Search the listing below, and show each line that includes the word "mouse".

*** INFORMATION PROVIDED Section Begins ***

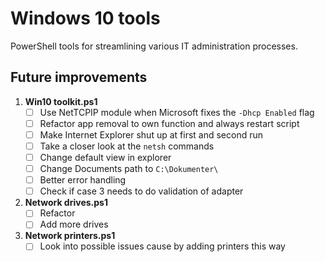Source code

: # Windows 10 tools

PowerShell tools for streamlining various IT administration processes.

## Future improvements

1. **Win10 toolkit.ps1**
    * [ ] Use NetTCPIP module when Microsoft fixes the `-Dhcp Enabled` flag
    * [ ] Refactor app removal to own function and always restart script
    * [ ] Make Internet Explorer shut up at first and second run
    * [ ] Take a closer look at the `netsh` commands
    * [ ] Change default view in explorer
    * [ ] Change Documents path to `C:\Dokumenter\`
    * [ ] Better error handling
    * [ ] Check if case 3 needs to do validation of adapter

2. **Network drives.ps1**
    * [ ] Refactor
    * [ ] Add more drives

3. **Network printers.ps1**
    * [ ] Look into possible issues cause by adding printers this way
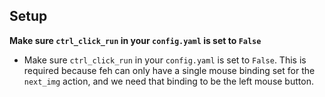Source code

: ## Setup

**Make sure `ctrl_click_run` in your `config.yaml` is set to `False`**

- Make sure `ctrl_click_run` in your `config.yaml` is set to `False`. This is
  required because feh can only have a single mouse binding set for the
  `next_img` action, and we need that binding to be the left mouse button.
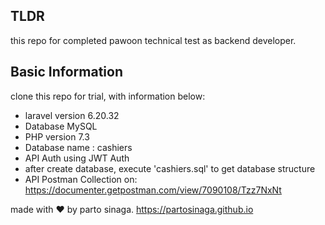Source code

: ## TLDR

this repo for completed pawoon technical test as backend developer.

## Basic Information

clone this repo for trial, with information below:

- laravel version 6.20.32
- Database MySQL
- PHP version 7.3
- Database name : cashiers
- API Auth using JWT Auth
- after create database, execute 'cashiers.sql' to get database structure
- API Postman Collection on: https://documenter.getpostman.com/view/7090108/Tzz7NxNt

made with ❤️ by parto sinaga. https://partosinaga.github.io

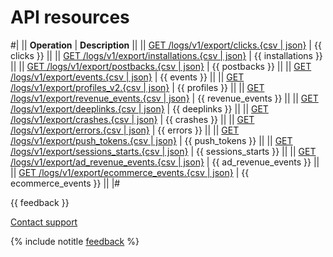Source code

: # API resources

#|
|| **Operation** | **Description** ||
|| [GET /logs/v1/export/clicks.{csv \| json}](clicks.md) | {{ clicks }} ||
|| [GET /logs/v1/export/installations.{csv \| json}](installations.md) | {{ installations }} ||
|| [GET /logs/v1/export/postbacks.{csv \| json}](postbacks.md) | {{ postbacks }} ||
|| [GET /logs/v1/export/events.{csv \| json}](events.md) | {{ events }} ||
|| [GET /logs/v1/export/profiles_v2.{csv \| json}](profiles.md) | {{ profiles }} ||
|| [GET /logs/v1/export/revenue_events.{csv \| json}](revenue_events.md) | {{ revenue_events }} ||
|| [GET /logs/v1/export/deeplinks.{csv \| json}](deeplinks.md) | {{ deeplinks }} ||
|| [GET /logs/v1/export/crashes.{csv \| json}](crashes.md) | {{ crashes }} ||
|| [GET /logs/v1/export/errors.{csv \| json}](errors.md) | {{ errors }} ||
|| [GET /logs/v1/export/push_tokens.{csv \| json}](push_tokens.md) | {{ push_tokens }} ||
|| [GET /logs/v1/export/sessions_starts.{csv \| json}](sessions_starts.md) | {{ sessions_starts }} ||
|| [GET /logs/v1/export/ad_revenue_events.{csv \| json}](ad_revenue_events.md) | {{ ad_revenue_events }} ||
|| [GET /logs/v1/export/ecommerce_events.{csv \| json}](ecommerce_events.md) | {{ ecommerce_events }} ||
|#

{{ feedback }}

<a href="../../../troubleshooting/feedback-new.html">
  <span class="button">Contact support</span>
</a>

{% include notitle [feedback](../../../_includes/feedback-button.md) %}
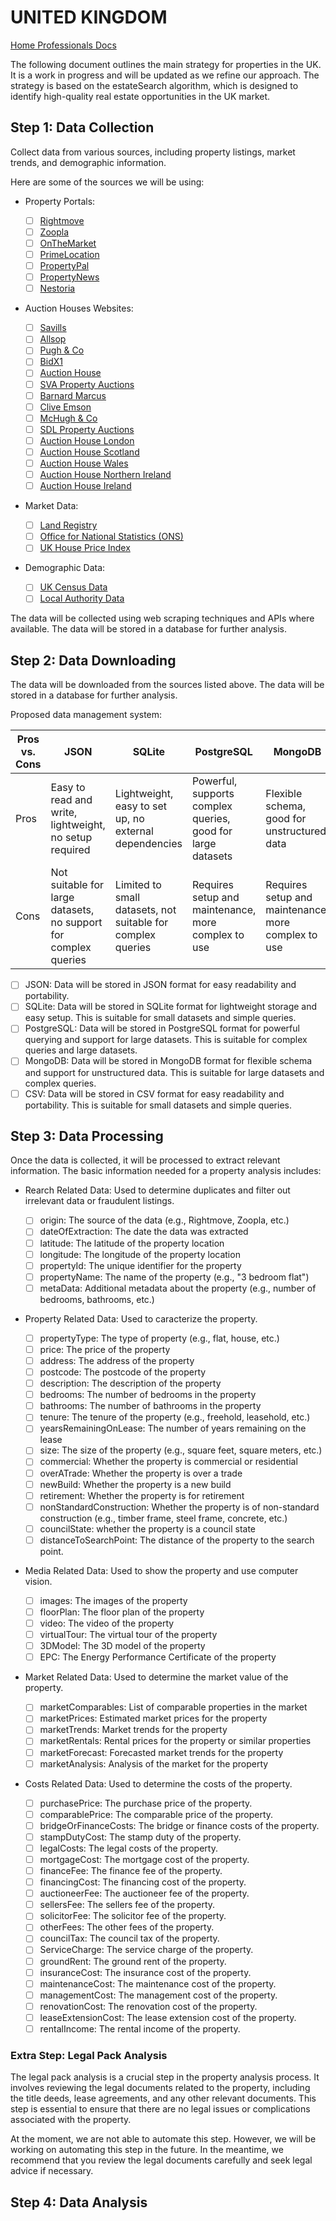 # UNITED KINGDOM

[Home Professionals Docs](https://mirror-painter-56a.notion.site/20af153f59ff4fa5aa0afcfb0d6d05ce?v=f29c02a3f9df4338b4f69704a0611248)

<!-- TODO: #2 Add main strategy for properties in the uk -->

The following document outlines the main strategy for properties in the UK. It is a work in progress and will be updated as we refine our approach. The strategy is based on the estateSearch algorithm, which is designed to identify high-quality real estate opportunities in the UK market.

## Step 1: Data Collection

Collect data from various sources, including property listings, market trends, and demographic information.

Here are some of the sources we will be using:

- Property Portals:

  - [ ] [Rightmove](https://www.rightmove.co.uk/)
  - [ ] [Zoopla](https://www.zoopla.co.uk/)
  - [ ] [OnTheMarket](https://www.onthemarket.com/)
  - [ ] [PrimeLocation](https://www.primelocation.com/)
  - [ ] [PropertyPal](https://www.propertypal.com/)
  - [ ] [PropertyNews](https://www.propertynews.com/)
  - [ ] [Nestoria](https://www.nestoria.co.uk/)

- Auction Houses Websites:

  - [ ] [Savills](https://www.savills.co.uk/auctions)
  - [ ] [Allsop](https://www.allsop.co.uk/auctions)
  - [ ] [Pugh & Co](https://www.pugh-auctions.com/)
  - [ ] [BidX1](https://bidx1.com/)
  - [ ] [Auction House](https://www.auctionhouse.co.uk/)
  - [ ] [SVA Property Auctions](https://www.svaprop.com/)
  - [ ] [Barnard Marcus](https://www.barnardmarcusauctions.co.uk/)
  - [ ] [Clive Emson](https://www.cliveemson.co.uk/)
  - [ ] [McHugh & Co](https://www.mchughandco.com/)
  - [ ] [SDL Property Auctions](https://www.sdlauctions.co.uk/)
  - [ ] [Auction House London](https://www.auctionhouselondon.co.uk/)
  - [ ] [Auction House Scotland](https://www.auctionhousescotland.co.uk/)
  - [ ] [Auction House Wales](https://www.auctionhousewales.co.uk/)
  - [ ] [Auction House Northern Ireland](https://www.auctionhouseni.com/)
  - [ ] [Auction House Ireland](https://www.auctionhouseireland.com/)

- Market Data:

  - [ ] [Land Registry](https://www.gov.uk/government/organisations/land-registry)
  - [ ] [Office for National Statistics (ONS)](https://www.ons.gov.uk/)
  - [ ] [UK House Price Index](https://www.gov.uk/government/collections/uk-house-price-index-reports)

- Demographic Data:

  - [ ] [UK Census Data](https://www.ons.gov.uk/census)
  - [ ] [Local Authority Data](https://data.london.gov.uk/dataset/local-authority-data)

The data will be collected using web scraping techniques and APIs where available. The data will be stored in a database for further analysis.

## Step 2: Data Downloading

The data will be downloaded from the sources listed above. The data will be stored in a database for further analysis.

Proposed data management system:

|Pros vs. Cons|JSON|SQLite|PostgreSQL|MongoDB|
|---|---|---|---|---|
|Pros|Easy to read and write, lightweight, no setup required|Lightweight, easy to set up, no external dependencies|Powerful, supports complex queries, good for large datasets|Flexible schema, good for unstructured data|
|Cons|Not suitable for large datasets, no support for complex queries|Limited to small datasets, not suitable for complex queries|Requires setup and maintenance, more complex to use|Requires setup and maintenance, more complex to use|

- [ ] JSON: Data will be stored in JSON format for easy readability and portability.
- [ ] SQLite: Data will be stored in SQLite format for lightweight storage and easy setup. This is suitable for small datasets and simple queries.
- [ ] PostgreSQL: Data will be stored in PostgreSQL format for powerful querying and support for large datasets. This is suitable for complex queries and large datasets.
- [ ] MongoDB: Data will be stored in MongoDB format for flexible schema and support for unstructured data. This is suitable for large datasets and complex queries.
- [ ] CSV: Data will be stored in CSV format for easy readability and portability. This is suitable for small datasets and simple queries.

## Step 3: Data Processing

Once the data is collected, it will be processed to extract relevant information. The basic information needed for a property analysis includes:

- Rearch Related Data: Used to determine duplicates and filter out irrelevant data or fraudulent listings.

  - [ ] origin: The source of the data (e.g., Rightmove, Zoopla, etc.)
  - [ ] dateOfExtraction: The date the data was extracted
  - [ ] latitude: The latitude of the property location
  - [ ] longitude: The longitude of the property location
  - [ ] propertyId: The unique identifier for the property
  - [ ] propertyName: The name of the property (e.g., "3 bedroom flat")
  - [ ] metaData: Additional metadata about the property (e.g., number of bedrooms, bathrooms, etc.)

- Property Related Data: Used to caracterize the property.

  - [ ] propertyType: The type of property (e.g., flat, house, etc.)
  - [ ] price: The price of the property
  - [ ] address: The address of the property
  - [ ] postcode: The postcode of the property
  - [ ] description: The description of the property
  - [ ] bedrooms: The number of bedrooms in the property
  - [ ] bathrooms: The number of bathrooms in the property
  - [ ] tenure: The tenure of the property (e.g., freehold, leasehold, etc.)
  - [ ] yearsRemainingOnLease: The number of years remaining on the lease
  - [ ] size: The size of the property (e.g., square feet, square meters, etc.)
  - [ ] commercial: Whether the property is commercial or residential
  - [ ] overATrade: Whether the property is over a trade
  - [ ] newBuild: Whether the property is a new build
  - [ ] retirement: Whether the property is for retirement
  - [ ] nonStandardConstruction: Whether the property is of non-standard construction (e.g., timber frame, steel frame, concrete, etc.)
  - [ ] councilState: whether the property is a council state
  - [ ] distanceToSearchPoint: The distance of the property to the search point.

- Media Related Data: Used to show the property and use computer vision.

  - [ ] images: The images of the property
  - [ ] floorPlan: The floor plan of the property
  - [ ] video: The video of the property
  - [ ] virtualTour: The virtual tour of the property
  - [ ] 3DModel: The 3D model of the property
  - [ ] EPC: The Energy Performance Certificate of the property

- Market Related Data: Used to determine the market value of the property.

  - [ ] marketComparables: List of comparable properties in the market
  - [ ] marketPrices: Estimated market prices for the property
  - [ ] marketTrends: Market trends for the property
  - [ ] marketRentals: Rental prices for the property or similar properties
  - [ ] marketForecast: Forecasted market trends for the property
  - [ ] marketAnalysis: Analysis of the market for the property

- Costs Related Data: Used to determine the costs of the property.

  - [ ] purchasePrice: The purchase price of the property.
  - [ ] comparablePrice: The comparable price of the property.
  - [ ] bridgeOrFinanceCosts: The bridge or finance costs of the property.
  - [ ] stampDutyCost: The stamp duty of the property.
  - [ ] legalCosts: The legal costs of the property.
  - [ ] mortgageCost: The mortgage cost of the property.
  <!-- Fees -->
  - [ ] financeFee: The finance fee of the property.
  - [ ] financingCost: The financing cost of the property.
  - [ ] auctioneerFee: The auctioneer fee of the property.
  - [ ] sellersFee: The sellers fee of the property.
  - [ ] solicitorFee: The solicitor fee of the property.
  - [ ] otherFees: The other fees of the property.
  <!-- Other Costs -->
  - [ ] councilTax: The council tax of the property.
  - [ ] ServiceCharge: The service charge of the property.
  - [ ] groundRent: The ground rent of the property.
  - [ ] insuranceCost: The insurance cost of the property.
  - [ ] maintenanceCost: The maintenance cost of the property.
  - [ ] managementCost: The management cost of the property.
  <!-- Other Costs to Add Value -->
  - [ ] renovationCost: The renovation cost of the property.
  - [ ] leaseExtensionCost: The lease extension cost of the property.
  <!-- Income -->
  - [ ] rentalIncome: The rental income of the property.

### Extra Step: Legal Pack Analysis

The legal pack analysis is a crucial step in the property analysis process. It involves reviewing the legal documents related to the property, including the title deeds, lease agreements, and any other relevant documents. This step is essential to ensure that there are no legal issues or complications associated with the property.

At the moment, we are not able to automate this step. However, we will be working on automating this step in the future. In the meantime, we recommend that you review the legal documents carefully and seek legal advice if necessary.

## Step 4: Data Analysis

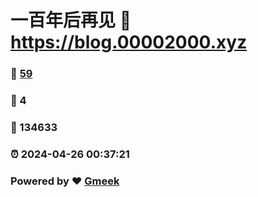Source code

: # 一百年后再见 :link: https://blog.00002000.xyz 
### :page_facing_up: [59](https://blog.00002000.xyz/tag.html) 
### :speech_balloon: 4 
### :hibiscus: 134633 
### :alarm_clock: 2024-04-26 00:37:21 
### Powered by :heart: [Gmeek](https://github.com/Meekdai/Gmeek)
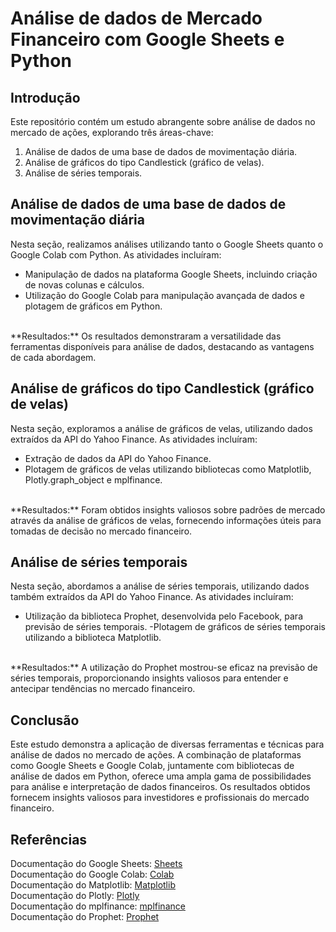 # Análise de dados de Mercado Financeiro  com Google Sheets e Python
## Introdução
Este repositório contém um estudo abrangente sobre análise de dados no mercado de ações, explorando três áreas-chave:

1. Análise de dados de uma base de dados de movimentação diária.
2. Análise de gráficos do tipo Candlestick (gráfico de velas).
3. Análise de séries temporais.

## Análise de dados de uma base de dados de movimentação diária
Nesta seção, realizamos análises utilizando tanto o Google Sheets quanto o Google Colab com Python. As atividades incluíram:

- Manipulação de dados na plataforma Google Sheets, incluindo criação de novas colunas e cálculos.
- Utilização do Google Colab para manipulação avançada de dados e plotagem de gráficos em Python.
<br/>
**Resultados:** Os resultados demonstraram a versatilidade das ferramentas disponíveis para análise de dados, destacando as vantagens de cada abordagem.
<br/>

## Análise de gráficos do tipo Candlestick (gráfico de velas)
Nesta seção, exploramos a análise de gráficos de velas, utilizando dados extraídos da API do Yahoo Finance. As atividades incluíram:

- Extração de dados da API do Yahoo Finance.
- Plotagem de gráficos de velas utilizando bibliotecas como Matplotlib, Plotly.graph_object e mplfinance.
<br/>
**Resultados:** Foram obtidos insights valiosos sobre padrões de mercado através da análise de gráficos de velas, fornecendo informações úteis para tomadas de decisão no mercado financeiro.
<br/>

## Análise de séries temporais
Nesta seção, abordamos a análise de séries temporais, utilizando dados também extraídos da API do Yahoo Finance. As atividades incluíram:

- Utilização da biblioteca Prophet, desenvolvida pelo Facebook, para previsão de séries temporais.
-Plotagem de gráficos de séries temporais utilizando a biblioteca Matplotlib.
<br/>
**Resultados:** A utilização do Prophet mostrou-se eficaz na previsão de séries temporais, proporcionando insights valiosos para entender e antecipar tendências no mercado financeiro.
<br/>


## Conclusão
Este estudo demonstra a aplicação de diversas ferramentas e técnicas para análise de dados no mercado de ações. A combinação de plataformas como Google Sheets e Google Colab, juntamente com bibliotecas de análise de dados em Python, oferece uma ampla gama de possibilidades para análise e interpretação de dados financeiros. Os resultados obtidos fornecem insights valiosos para investidores e profissionais do mercado financeiro.

## Referências
Documentação do Google Sheets: [Sheets](https://support.google.com/docs/table/25273?hl=pt-BR)
<br/>
Documentação do Google Colab: [Colab](https://colab.research.google.com/notebooks/welcome.ipynb?hl=pt-BR)
<br/>
Documentação do Matplotlib: [Matplotlib](https://matplotlib.org/stable/users/index.html)
<br/>
Documentação do Plotly: [Plotly](https://plotly.com/python/getting-started/)
<br/>
Documentação do mplfinance: [mplfinance](https://pypi.org/project/mplfinance/)
<br/>
Documentação do Prophet: [Prophet](https://facebook.github.io/prophet/docs/quick_start.html)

*** INFORMATION PROVIDED Section Ends ***

__RESULT FOR THIS TASK__
  required because feh can only have a single mouse binding set for the
  `next_img` action, and we need that binding to be the left mouse button.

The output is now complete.